A una volta completati tutti i lavori, la nuova torre di carico è stata testata con successo ed è ora pronta per entrare in servizio regolare.

Il traghetto elettrico “The Baltic Whale” della Scandlines all’allacciamento alla rete elettrica a Puttgarden
Ora ci sono punti di ricarica su entrambe le sponde del Fehmarnbelt
Già da marzo, nel porto danese di Rødby è disponibile un impianto di alimentazione da terra simile. Ora i traghetti possono essere ricaricati su entrambe le sponde del Fehmarnbelt.
In questo modo, il tempo di carico si riduce a soli 12-15 minuti per ogni scalo. È più o meno il tempo che la nave impiega comunque durante la sosta in porto.
La nuova infrastruttura permette un funzionamento decisamente più efficiente del nuovo traghetto merci “The Baltic Whale”, che in condizioni normali può effettuare tutte le sue traversate utilizzando esclusivamente l’energia delle batterie.
Altre partenze con la “The Baltic Whale”
Secondo quanto riferito da Scandlines, il nuovo traghetto a batteria può ora essere utilizzato in modo continuativo con una frequenza di due ore. La traversata tra Puttgarden e Rødby dura ancora circa 45 minuti.
Michael Guldmann Petersen, COO di Scandlines, spiega che finora il traghetto ha operato sia con una frequenza di due ore che di tre ore. Grazie alle infrastrutture di carico presenti su entrambe le sponde, ora è possibile intensificare l’orario in modo permanente.
Soprattutto per il trasporto merci, questo significa maggiore flessibilità e capacità aggiuntive.

Il traghetto elettrico della Scandlines, “The Baltic Whale”, poco prima di attraccare a Puttgarden con il portellone di prua aperto.
Anche i traghetti passeggeri verranno adeguati
Il nuovo impianto di ricarica non è destinato esclusivamente alla “The Baltic Whale”. In futuro, Scandlines vorrebbe fornire energia elettrica da terra anche ai quattro traghetti passeggeri che operano sulla rotta Puttgarden–Rødby.
Già quest’anno due dei traghetti dovrebbero essere trasformati in moderni traghetti ibridi plug-in.
A completamento dei lavori di ristrutturazione, Scandlines prevede che circa l’80% del fabbisogno energetico di queste navi potrà essere coperto in futuro tramite l’alimentazione da terra. Questo riduce notevolmente il consumo di carburante e, allo stesso tempo, abbassa le emissioni di CO₂.
Grandi investimenti per un futuro sostenibile
Dal 2013 Scandlines ha investito circa 430 milioni di euro in nuove tecnologie.
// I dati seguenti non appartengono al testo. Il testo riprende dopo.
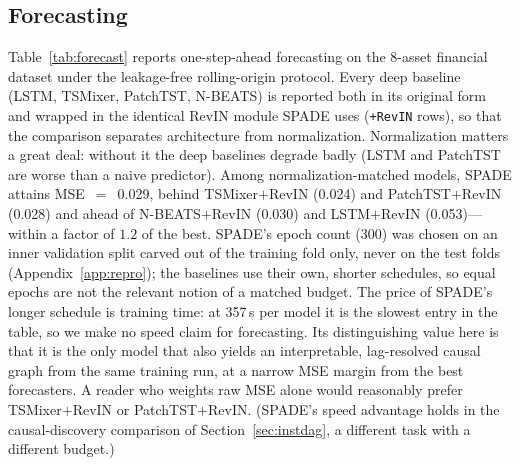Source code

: \subsection{Forecasting}
\label{sec:forecast}

Table~\ref{tab:forecast} reports one-step-ahead forecasting on the 8-asset
financial dataset under the leakage-free rolling-origin protocol. Every deep
baseline (LSTM, TSMixer, PatchTST, N-BEATS) is reported both in its original
form and wrapped in the identical RevIN module SPADE uses (\texttt{+RevIN}
rows), so that the comparison separates architecture from normalization.
Normalization matters a great deal: without it the deep baselines degrade
badly (LSTM and PatchTST are worse than a naive predictor). Among
normalization-matched models, SPADE attains MSE~$=$~0.029, behind
TSMixer$+$RevIN (0.024) and PatchTST$+$RevIN (0.028) and ahead of
N-BEATS$+$RevIN (0.030) and LSTM$+$RevIN (0.053)---within a factor of
$1.2$ of the best. SPADE's epoch count (300) was chosen on an inner validation
split carved out of the training fold only, never on the test folds
(Appendix~\ref{app:repro}); the baselines use their own, shorter schedules, so
equal epochs are not the relevant notion of a matched budget. The price of
SPADE's longer schedule is training time: at 357\,s per model it is the
slowest entry in the table, so we make no speed claim for forecasting. Its
distinguishing value here is that it is the only model that also yields an
interpretable, lag-resolved causal graph from the same training run, at a
narrow MSE margin from the best forecasters. A reader who weights raw MSE alone
would reasonably prefer TSMixer$+$RevIN or PatchTST$+$RevIN. (SPADE's speed
advantage holds in the causal-discovery comparison of
Section~\ref{sec:instdag}, a different task with a different budget.)

\begin{table}[t]
\centering
\caption{Forecasting on the financial dataset ($N{=}1{,}827$, $d{=}8$),
leakage-free rolling-origin, mean$\pm$std over folds and seeds, plus mean
training wall-clock. \texttt{+RevIN} rows wrap the same baseline in SPADE's
own RevIN module (normalization-matched); unmarked baseline rows use no
normalization. MSE/MAE: lower is better. SPADE beats two of the four
\texttt{+RevIN} baselines on MSE and trails the other two by a narrow margin,
at a higher training cost than any of them.}
\label{tab:forecast}
\end{table}

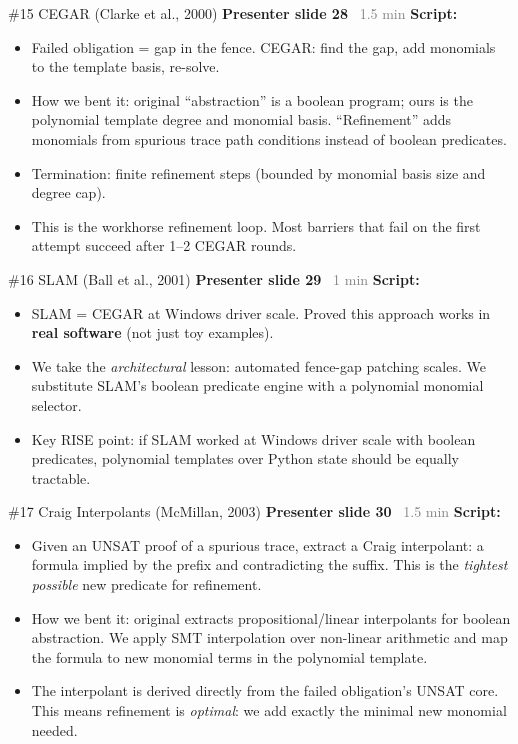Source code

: \documentclass[aspectratio=169]{beamer}
\newcommand{\syncline}[2]{\textbf{#1} \hfill \textcolor{gray}{#2}}
\begin{document}
\begin{frame}{\#15 CEGAR (Clarke et al., 2000)}
\syncline{Presenter slide 28}{~1.5 min}
\textbf{Script:}
\begin{itemize}
  \item Failed obligation = gap in the fence. CEGAR: find the gap, add monomials to the template basis, re-solve.
  \item How we bent it: original ``abstraction'' is a boolean program; ours is the polynomial template degree and monomial basis. ``Refinement'' adds monomials from spurious trace path conditions instead of boolean predicates.
  \item Termination: finite refinement steps (bounded by monomial basis size and degree cap).
  \item This is the workhorse refinement loop. Most barriers that fail on the first attempt succeed after 1--2 CEGAR rounds.
\end{itemize}
\end{frame}

\begin{frame}{\#16 SLAM (Ball et al., 2001)}
\syncline{Presenter slide 29}{~1 min}
\textbf{Script:}
\begin{itemize}
  \item SLAM = CEGAR at Windows driver scale. Proved this approach works in \textbf{real software} (not just toy examples).
  \item We take the \emph{architectural} lesson: automated fence-gap patching scales. We substitute SLAM's boolean predicate engine with a polynomial monomial selector.
  \item Key RISE point: if SLAM worked at Windows driver scale with boolean predicates, polynomial templates over Python state should be equally tractable.
\end{itemize}
\end{frame}

\begin{frame}{\#17 Craig Interpolants (McMillan, 2003)}
\syncline{Presenter slide 30}{~1.5 min}
\textbf{Script:}
\begin{itemize}
  \item Given an UNSAT proof of a spurious trace, extract a Craig interpolant: a formula implied by the prefix and contradicting the suffix. This is the \emph{tightest possible} new predicate for refinement.
  \item How we bent it: original extracts propositional/linear interpolants for boolean abstraction. We apply SMT interpolation over non-linear arithmetic and map the formula to new monomial terms in the polynomial template.
  \item The interpolant is derived directly from the failed obligation's UNSAT core. This means refinement is \emph{optimal}: we add exactly the minimal new monomial needed.
\end{itemize}
\end{frame}
\end{document}

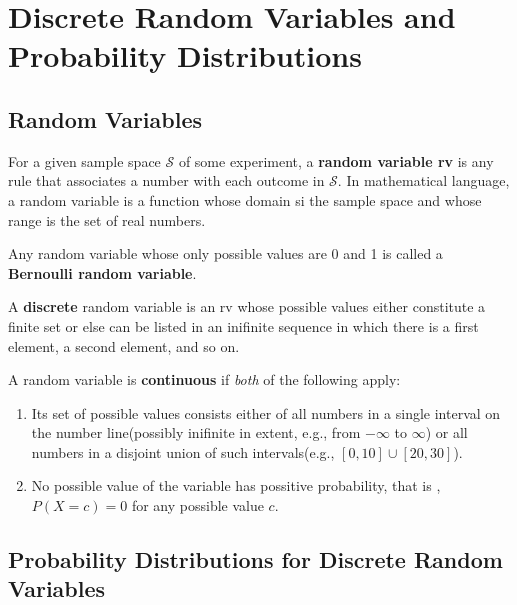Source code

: \chapter{Discrete Random Variables and Probability Distributions}

\section{Random Variables}

\begin{definition}
    For a given sample space $\mathcal{S}$ of some experiment, a \textbf{random variable rv} is any rule that associates a number with each outcome in $\mathcal{S}$. In mathematical language, a random variable is a function whose domain si the sample space and whose range is the set of real numbers.
\end{definition}

\begin{definition}
    Any random variable whose only possible values are 0 and 1 is called a \textbf{Bernoulli random variable}.
\end{definition}

\begin{definition}
    A \textbf{discrete} random variable is an rv whose possible values either constitute a finite set or else can be listed in an inifinite sequence in which there is a first element, a second element, and so on.

    A random variable is \textbf{continuous} if \textit{both} of the following apply:


    \begin{enumerate}
        \item Its set of possible values consists either of all numbers in a single interval on the number line(possibly inifinite in extent, e.g., from $-\infty$ to $\infty$) or all numbers in a disjoint union of such intervals(e.g., $[0, 10]\cup[20, 30]$).
        \item No possible value of the variable has possitive probability, that is , $P(X=c) = 0$ for any possible value $c$.
    \end{enumerate}
\end{definition}

\section{Probability Distributions for Discrete Random Variables}

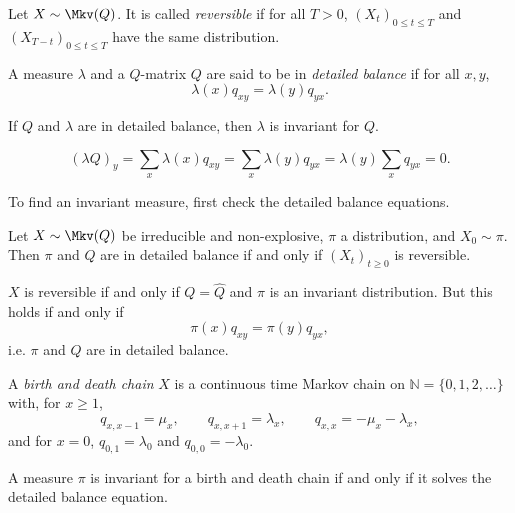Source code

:\documentclass[12pt]{article}
\begin{document}
\begin{definition}
	Let $X \sim \Mkv(Q)$. It is called \emph{reversible} if for all $T > 0$, $(X_t)_{0 \leq t \leq T}$ and $(X_{T - t})_{0 \leq t \leq T}$ have the same distribution.
\end{definition}

\begin{definition}
	A measure $\lambda$ and a $Q$-matrix $Q$ are said to be in \emph{detailed balance} if for all $x, y$,
	\[
	\lambda(x) q_{xy} = \lambda(y) q_{yx}
	.\]
\end{definition}

\begin{lemma}
	If $Q$ and $\lambda$ are in detailed balance, then $\lambda$ is invariant for $Q$.
\end{lemma}

\begin{proofbox}
	\[
		(\lambda Q)_{y} = \sum_{x} \lambda (x) q_{xy} = \sum_{x} \lambda(y) q_{yx} = \lambda(y) \sum_{x} q_{yx} = 0
	.\]
\end{proofbox}

\begin{remark}
	To find an invariant measure, first check the detailed balance equations.
\end{remark}

\begin{lemma}
	Let $X \sim \Mkv(Q)$ be irreducible and non-explosive, $\pi$ a distribution, and $X_0 \sim \pi$. Then $\pi$ and $Q$ are in detailed balance if and only if $(X_t)_{t \geq 0}$ is reversible.
\end{lemma}

\begin{proofbox}
	$X$ is reversible if and only if $Q = \hat Q$ and $\pi$ is an invariant distribution. But this holds if and only if
	\[
	\pi(x)q_{xy} = \pi(y)q_{yx}
	,\]
	i.e. $\pi$ and $Q$ are in detailed balance.
\end{proofbox}

\begin{definition}
	A \emph{birth and death chain} $X$ is a continuous time Markov chain on $\mathbb{N} = \{0, 1, 2, \ldots\}$ with, for $x \geq 1$,
	\[
	q_{x,x-1} = \mu_x, \qquad q_{x,x+1} = \lambda_x, \qquad q_{x,x} = - \mu_x - \lambda_x
	,\]
	and for $x = 0$, $q_{0, 1} = \lambda_0$ and $q_{0,0}=-\lambda_0$.
\end{definition}

\begin{lemma}
	A measure $\pi$ is invariant for a birth and death chain if and only if it solves the detailed balance equation.
\end{lemma}
\end{document}
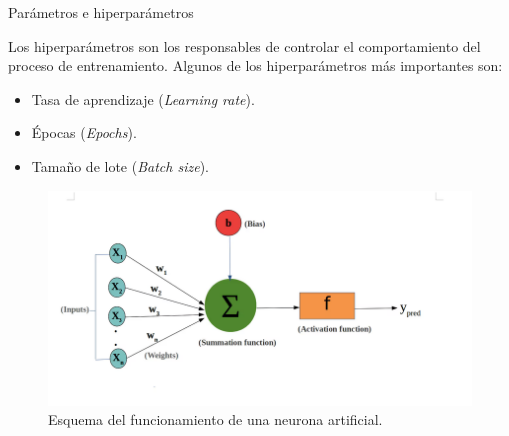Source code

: \begin{frame}{Parámetros e hiperparámetros}

	
	 Los hiperparámetros son los responsables de controlar el comportamiento del proceso de entrenamiento. Algunos de los hiperparámetros más importantes son:
\begin{itemize}
	\item Tasa de aprendizaje (\textit{Learning rate}).
	\item Épocas (\textit{Epochs}).
	\item Tamaño de lote (\textit{Batch size}).
\end{itemize}

    \begin{figure}
    \centering
		    \includegraphics[width=0.75\linewidth]{../Memoria/img/modelo/neuronaartificial.png}
		    \caption{Esquema del funcionamiento de una neurona artificial.}
		    \label{fig:neu-art}
    \end{figure}

\end{frame}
Tra queste figurano, tra l’altro:
- il nuovo traghetto a batteria “The Baltic Whale”
- l’adeguamento dei traghetti esistenti alla propulsione ibrida
- Vela rotante per risparmiare carburante sulla rotta Rostock-Gedser
- eliche ad alta efficienza energetica
- Impianti di alimentazione da terra a Puttgarden e Rødby
Gli investimenti per l’allacciamento alla rete elettrica a terra a Puttgarden sono stati in parte cofinanziati dall’Unione Europea attraverso il programma di sostegno Connecting Europe Facility (CEF).
Scandlines continua a portare avanti l’elettrificazione
Con il nuovo allacciamento alla rete elettrica a terra, Scandlines getta le basi fondamentali per l’ulteriore conversione della sua flotta. La combinazione di traghetti a batteria, navi ibride plug-in e moderne infrastrutture di ricarica avvicina la compagnia di navigazione al suo obiettivo di gestire, passo dopo passo, il traffico dei traghetti sul Fehmarnbelt senza emissioni dirette.